目白通りと外堀通りが交差する、飯田橋駅前の賑わいの中心。そこから一本入った裏路地にあります。駅から100mも離れていないのに、ここだけエアポケットのように昭和の東京の姿を留めています。

くもりガラスには、仕事終わりのオフィスワーカーが楽しそうに飲む様子が映り、時折笑い声が聞こえてきます。

さて、ぼんやり灯る電球色の明かりに誘われて、暖簾をくぐりましょうか。

無垢の分厚い一枚板をつかった造作は、都心の他の三州屋にも見られる三州屋らしさのひとつです。

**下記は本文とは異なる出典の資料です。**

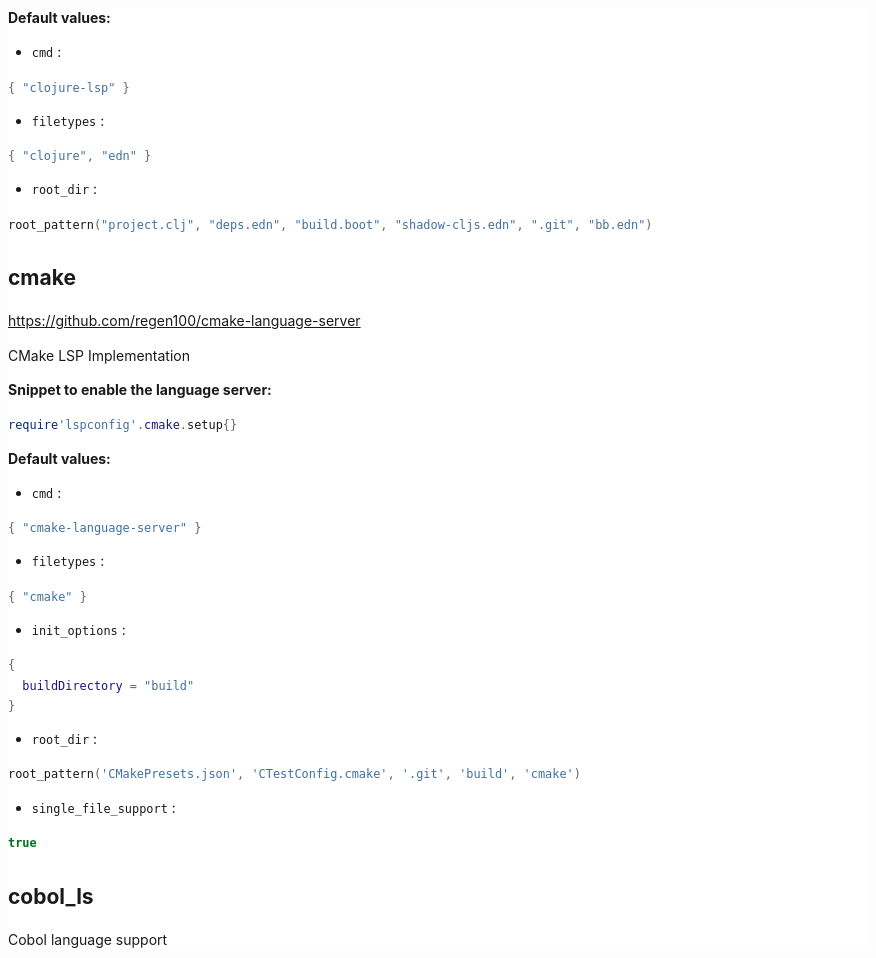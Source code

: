 
**Default values:**
  - `cmd` : 
  ```lua
  { "clojure-lsp" }
  ```
  - `filetypes` : 
  ```lua
  { "clojure", "edn" }
  ```
  - `root_dir` : 
  ```lua
  root_pattern("project.clj", "deps.edn", "build.boot", "shadow-cljs.edn", ".git", "bb.edn")
  ```


## cmake

https://github.com/regen100/cmake-language-server

CMake LSP Implementation



**Snippet to enable the language server:**
```lua
require'lspconfig'.cmake.setup{}
```


**Default values:**
  - `cmd` : 
  ```lua
  { "cmake-language-server" }
  ```
  - `filetypes` : 
  ```lua
  { "cmake" }
  ```
  - `init_options` : 
  ```lua
  {
    buildDirectory = "build"
  }
  ```
  - `root_dir` : 
  ```lua
  root_pattern('CMakePresets.json', 'CTestConfig.cmake', '.git', 'build', 'cmake')
  ```
  - `single_file_support` : 
  ```lua
  true
  ```


## cobol_ls

Cobol language support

つくりもののレトロ風では演出しきれない堂々とした風格。頼れるカウンターは、ときにして椅子の座り心地よりも重要です。

乾杯は何十年も変わらない、サッホロラガー

老舗のテーブルにサッポロラガー。まるでここに置くために製造されたかのようにフィットします。懐かしいビヤタンにトクトクと注いで、乾杯。

品書き

お酒のメニュー

奇をてらったお酒はなく、顔ぶれに変化はありません。ビールは、樽生がサッポロ黒ラベル(530円)、大瓶でサッポロラガーとサッポロ黒ラベル(ともに650円)、日本酒はほぼ白鶴で、上撰 白鶴きりっと辛口の大徳利(700円)、白鶴淡麗純米(860円)、白鶴吟醸酒(1,190円)。

料理のメニュー

三州屋は揚げ物を出す店は限られています。飯田橋店も揚げ物はありません。ですが、メニューは非常に充実しており、魚で飲みたい心を十分に満たしてくれるはずです。

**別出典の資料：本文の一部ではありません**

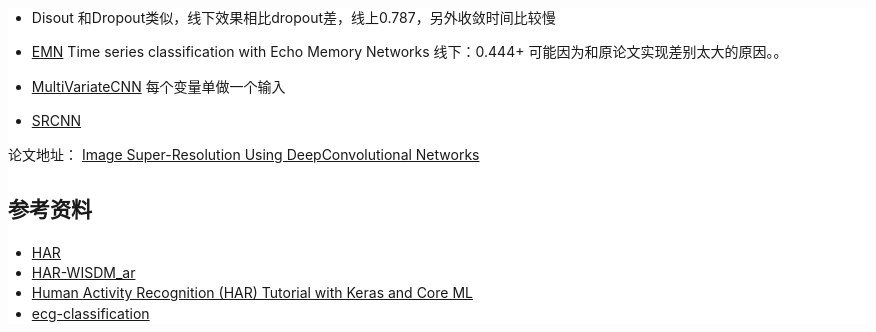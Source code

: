 - Disout
和Dropout类似，线下效果相比dropout差，线上0.787，另外收敛时间比较慢

-  [EMN](https://github.com/qianlima-lab/EMN)
Time series classification with Echo Memory Networks
线下：0.444+ 可能因为和原论文实现差别太大的原因。。
- [MultiVariateCNN](https://github.com/salmansust/TimeSeries-CNN)
每个变量单做一个输入

- [SRCNN](https://github.com/abdulwaheedsoudagar/SR-CNN/blob/master/SRCNN.ipynb)

论文地址：
[Image Super-Resolution Using DeepConvolutional Networks](https://arxiv.org/pdf/1501.00092v3.pdf)
## 参考资料
- [HAR](https://github.com/search?q=HAR+cnn)
- [HAR-WISDM_ar](https://github.com/coloriz/HAR-WISDM_ar)
- [Human Activity Recognition (HAR) Tutorial with Keras and Core ML](https://towardsdatascience.com/human-activity-recognition-har-tutorial-with-keras-and-core-ml-part-1-8c05e365dfa0)
- [ecg-classification](https://github.com/hedrox/ecg-classification/blob/master/tensorflow_impl/cnn_tf2.py)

刺身盛り合わせ(1,000円)、鮪刺身(1,100円)、白身刺身(1,100円)、めじ鮪刺身(1,000円)、鰹刺身(1,000円)、ハマチ刺身(1,000円)、いか刺身(850円)、鯵たたき(850円)。

三州屋共通の名物・とり豆腐(500円)、銀むつあら煮(850円)、柳川なべ(850円)、かき豆腐(650円)。

焼き魚も充実の品揃え。銀むつ照焼(850円)、めだい西京焼(720円)、ぶり照焼(700円)、銀鮭塩焼(700円)、銀鮭照焼(700円)、さば塩焼(550円)、にしん塩焼(520円)など。

肉料理はとり豆腐以外一切ありません。

昼の定食は相席になるほど人気です。名物料理の魚介系の定食が、神楽坂・飯田橋界隈で千円以下。

仕入れがいい、包丁がいい

お通し

マニュアルなんてない、お姉さんや女将さんのカジュアルで温かい客あしらいが心地いい。冬でも店の雰囲気に浸れば、あっという間に心が温かくなります。

日替わりのお通しは染みた厚揚げです。だいたいは品書きにある小鉢料理をお通し用に小さくしたものが出ます。

刺身盛り合わせ(1000円/1人前)

飯田橋の三州屋は、とくに刺身が楽しみの店です。

この道何十年のベテランの板前さんが手際よく仕上げた刺身盛り合わせ(※写真は二人前)は盛りの良さ、魚の良さに定評があります。内容は日々変わりますが、取材時は本まぐろ赤身、めじまぐろ、ハマチ、鯛。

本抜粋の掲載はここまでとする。